Background
There is a controversy regarding the association between QRS width and ventricular arrhythmias (VA). We hypothesized that predictive value of the QRS width could be improved if QRS width were considered in the context of the sum magnitude of the absolute QRST integral in three orthogonal leads (SAI QRST). We explored correlations between QRS width, SAI QRST, and VA in primary prevention ICD patients with structural heart disease.
Methods
Baseline orthogonal ECGs were recorded at rest in 355 patients with implanted primary prevention ICDs (mean age 59.5±12.4; 279 male [79%]). Patients were followed prospectively at least 6 months; appropriate ICD therapies due to sustained VA served as endpoints. The sum magnitude of the absolute QRST integral in three orthogonal leads (SAI QRST) was calculated.
Results
During a mean follow-up of 18 months, 48 patients had sustained VA and received appropriate ICD therapies. There was no difference in baseline QRS width between patients with and those without arrhythmia (114.9±32.8 vs. 108.9±24.7 ms, p=0.230). SAI QRST was significantly lower in patients with VA at follow-up than in patients without VA (102.6±27.6 vs. 112.0±31.9 mV*ms, p=0.034). Patients with SAI QRST ≤145 mV*ms had a3-fold higher risk of VT/VF (HR 3.25; 95% CI: 1.59–6.75, p=0.001).
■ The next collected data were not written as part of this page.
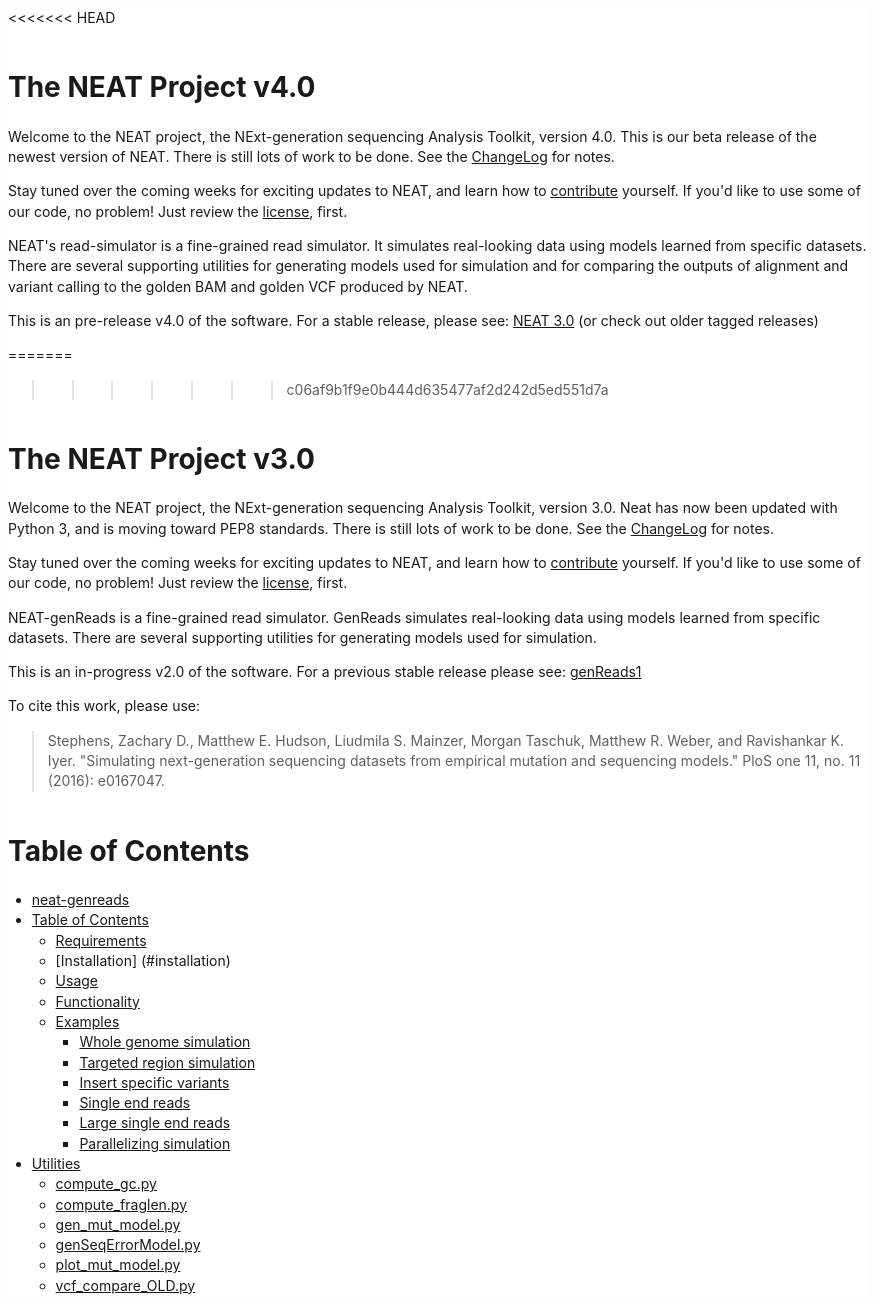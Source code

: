 <<<<<<< HEAD
# The NEAT Project v4.0
Welcome to the NEAT project, the NExt-generation sequencing Analysis Toolkit, version 4.0. This is our beta release of the newest version of NEAT. There is still lots of work to be done. See the [ChangeLog](ChangeLog.md) for notes.

Stay tuned over the coming weeks for exciting updates to NEAT, and learn how to [contribute](CONTRIBUTING.md) yourself. If you'd like to use some of our code, no problem! Just review the [license](LICENSE.md), first.

NEAT's read-simulator is a fine-grained read simulator. It simulates real-looking data using models learned from specific datasets. There are several supporting utilities for generating models used for simulation and for comparing the outputs of alignment and variant calling to the golden BAM and golden VCF produced by NEAT.

This is an pre-release v4.0 of the software. For a stable release, please see: [NEAT 3.0](https://github.com/ncsa/NEAT/releases/tag/3.3) (or check out older tagged releases)

=======
>>>>>>> c06af9b1f9e0b444d635477af2d242d5ed551d7a
# The NEAT Project v3.0
Welcome to the NEAT project, the NExt-generation sequencing Analysis Toolkit, version 3.0. Neat has now been updated with Python 3, and is moving toward PEP8 standards. There is still lots of work to be done. See the [ChangeLog](ChangeLog.md) for notes.

Stay tuned over the coming weeks for exciting updates to NEAT, and learn how to [contribute](CONTRIBUTING.md) yourself. If you'd like to use some of our code, no problem! Just review the [license](LICENSE.md), first.

NEAT-genReads is a fine-grained read simulator. GenReads simulates real-looking data using models learned from specific datasets. There are several supporting utilities for generating models used for simulation.

This is an in-progress v2.0 of the software. For a previous stable release please see: [genReads1](https://github.com/zstephens/genReads1)

To cite this work, please use:

> Stephens, Zachary D., Matthew E. Hudson, Liudmila S. Mainzer, Morgan Taschuk, Matthew R. Weber, and Ravishankar K. Iyer. "Simulating next-generation sequencing datasets from empirical mutation and sequencing models." PloS one 11, no. 11 (2016): e0167047.


Table of Contents
=================

  * [neat-genreads](#neat-genreads)
  * [Table of Contents](#table-of-contents)
    * [Requirements](#requirements)
    * [Installation] (#installation)
    * [Usage](#usage)
    * [Functionality](#functionality)
    * [Examples](#examples)
      * [Whole genome simulation](#whole-genome-simulation)
      * [Targeted region simulation](#targeted-region-simulation)
      * [Insert specific variants](#insert-specific-variants)
      * [Single end reads](#single-end-reads)
      * [Large single end reads](#large-single-end-reads)
      * [Parallelizing simulation](#parallelizing-simulation)
  * [Utilities](#utilities)
    * [compute_gc.py](#computegcpy)
    * [compute_fraglen.py](#computefraglenpy)
    * [gen_mut_model.py](#genmutmodelpy)
    * [genSeqErrorModel.py](#genseqerrormodelpy)
    * [plot_mut_model.py](#plotmutmodelpy)
    * [vcf_compare_OLD.py](#vcf_compare_oldpy)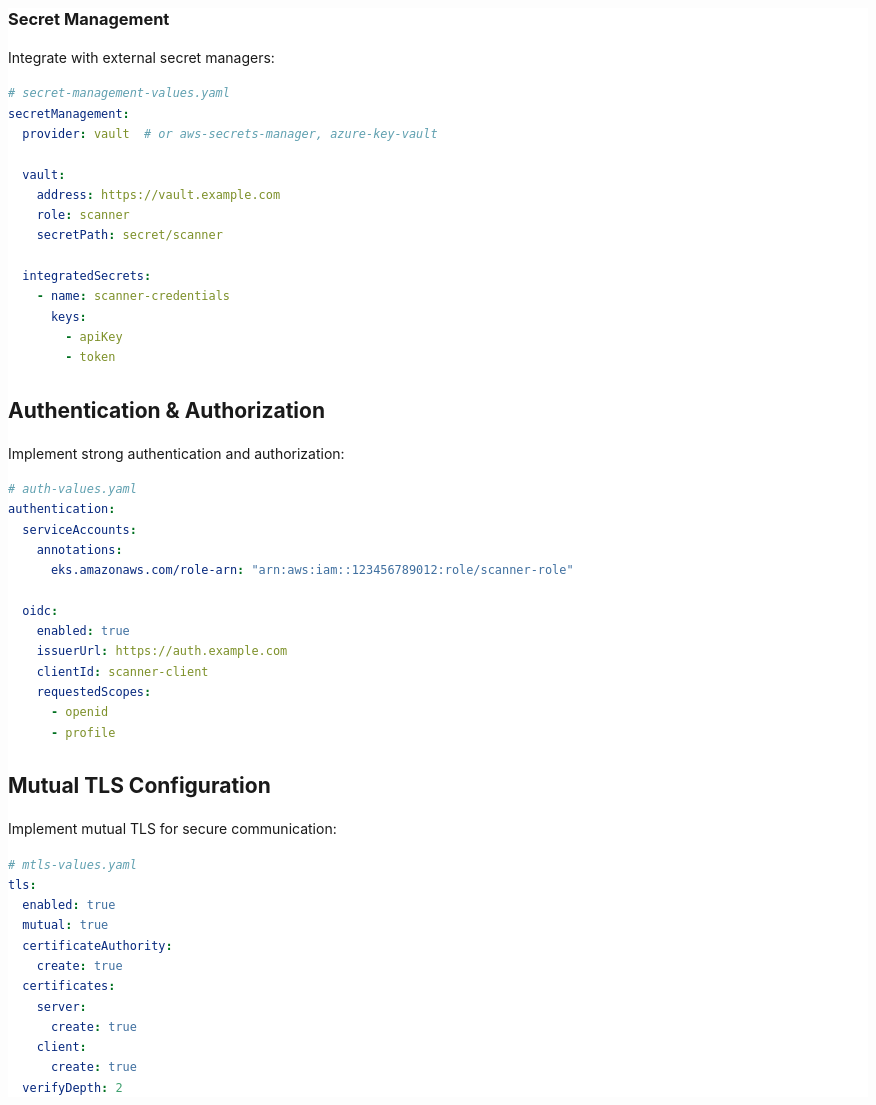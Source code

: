 ### Secret Management

Integrate with external secret managers:

```yaml
# secret-management-values.yaml
secretManagement:
  provider: vault  # or aws-secrets-manager, azure-key-vault
  
  vault:
    address: https://vault.example.com
    role: scanner
    secretPath: secret/scanner
    
  integratedSecrets:
    - name: scanner-credentials
      keys:
        - apiKey
        - token
```

## Authentication & Authorization

Implement strong authentication and authorization:

```yaml
# auth-values.yaml
authentication:
  serviceAccounts:
    annotations:
      eks.amazonaws.com/role-arn: "arn:aws:iam::123456789012:role/scanner-role"
  
  oidc:
    enabled: true
    issuerUrl: https://auth.example.com
    clientId: scanner-client
    requestedScopes:
      - openid
      - profile
```

## Mutual TLS Configuration

Implement mutual TLS for secure communication:

```yaml
# mtls-values.yaml
tls:
  enabled: true
  mutual: true
  certificateAuthority:
    create: true
  certificates:
    server:
      create: true
    client:
      create: true
  verifyDepth: 2
```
In the univariate analysis QRS width did not predict VT/VF. In the bivariate Cox regression model every 1 ms of incremental QRS widening with a simultaneous 1 mV*ms SAI QRST decrease raised the risk of VT/VF by 2% (HR 1.02; 95% CI 1.01–1.03, p=0.005).
Conclusion
QRS widening is associated with ventricular tachyarrhythmia only if accompanied by low SAI QRST.